::: PROVIDED ENTRIES
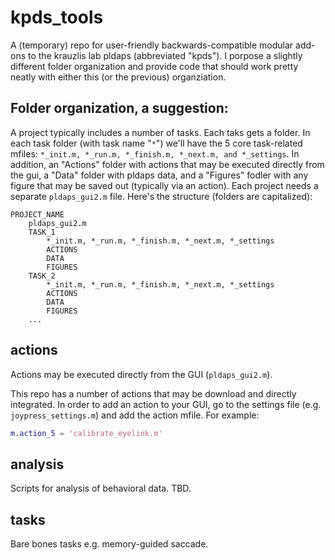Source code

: # kpds_tools 
A (temporary) repo for user-friendly backwards-compatible modular add-ons to the krauzlis lab pldaps (abbreviated "kpds").
I porpose a slightly different folder organization and provide code that should work pretty neatly with either this (or the previous) organziation.

## Folder organization, a suggestion:
A project typically includes a number of tasks. Each taks gets a folder. In each task folder (with task name "`*`") we'll have the 5 core task-related mfiles: `*_init.m, *_run.m, *_finish.m, *_next.m, and *_settings`. In addition, an "Actions" folder with actions that may be executed directly from the gui, a "Data" folder with pldaps data, and a "Figures" fodler with any figure that may be saved out (typically via an action). Each project needs a separate `pldaps_gui2.m` file.
Here's the structure (folders are capitalized):
```
PROJECT_NAME 
    pldaps_gui2.m
    TASK_1    
        *_init.m, *_run.m, *_finish.m, *_next.m, *_settings
        ACTIONS
        DATA
        FIGURES
    TASK_2    
        *_init.m, *_run.m, *_finish.m, *_next.m, *_settings
        ACTIONS
        DATA
        FIGURES
    ...
```


## actions
Actions may be executed directly from the GUI (`pldaps_gui2.m`).

This repo has a number of actions that may be download and directly integrated. In order to add an action to your GUI, go to the settings file (e.g. `joypress_settings.m`) and add the action mfile. For example:
```Matlab
m.action_5 = 'calibrate_eyelink.m'
```

## analysis
Scripts for analysis of behavioral data. TBD. 

## tasks
Bare bones tasks e.g. memory-guided saccade.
::::::
• PROBLEM TO SOLVE: Write out exactly the lines that fall from the line with "I porpose a" to the line with "## Folder organization, a" in the records above, keeping both ends.

• RESULT:
I porpose a slightly different folder organization and provide code that should work pretty neatly with either this (or the previous) organziation.

## Folder organization, a suggestion:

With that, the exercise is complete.